Items from a dataset –
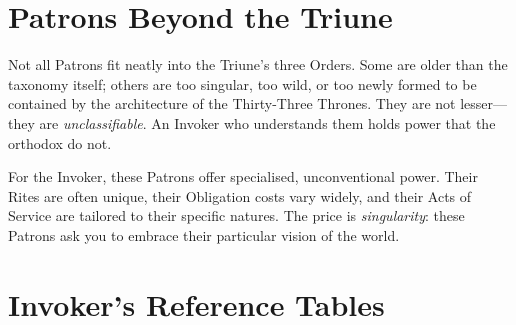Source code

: 
\section{Patrons Beyond the Triune}
\label{sec:patrons-beyond}

Not all Patrons fit neatly into the Triune's three Orders. Some are older than the taxonomy itself; others are too singular, too wild, or too newly formed to be contained by the architecture of the Thirty-Three Thrones. They are not lesser---they are \emph{unclassifiable}. An Invoker who understands them holds power that the orthodox do not.

For the Invoker, these Patrons offer specialised, unconventional power. Their Rites are often unique, their Obligation costs vary widely, and their Acts of Service are tailored to their specific natures. The price is \emph{singularity}: these Patrons ask you to embrace their particular vision of the world.

\newpage

\newpage
\newpage
\newpage
\newpage
\newpage
\newpage
\newpage
\newpage
\newpage


\clearpage
\section{Invoker's Reference Tables}
\label{sec:invoker-tables}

Exercise details – All lines holding the word "power" must be copied from the data.

Response below –
Not all Patrons fit neatly into the Triune's three Orders. Some are older than the taxonomy itself; others are too singular, too wild, or too newly formed to be contained by the architecture of the Thirty-Three Thrones. They are not lesser---they are \emph{unclassifiable}. An Invoker who understands them holds power that the orthodox do not.
For the Invoker, these Patrons offer specialised, unconventional power. Their Rites are often unique, their Obligation costs vary widely, and their Acts of Service are tailored to their specific natures. The price is \emph{singularity}: these Patrons ask you to embrace their particular vision of the world.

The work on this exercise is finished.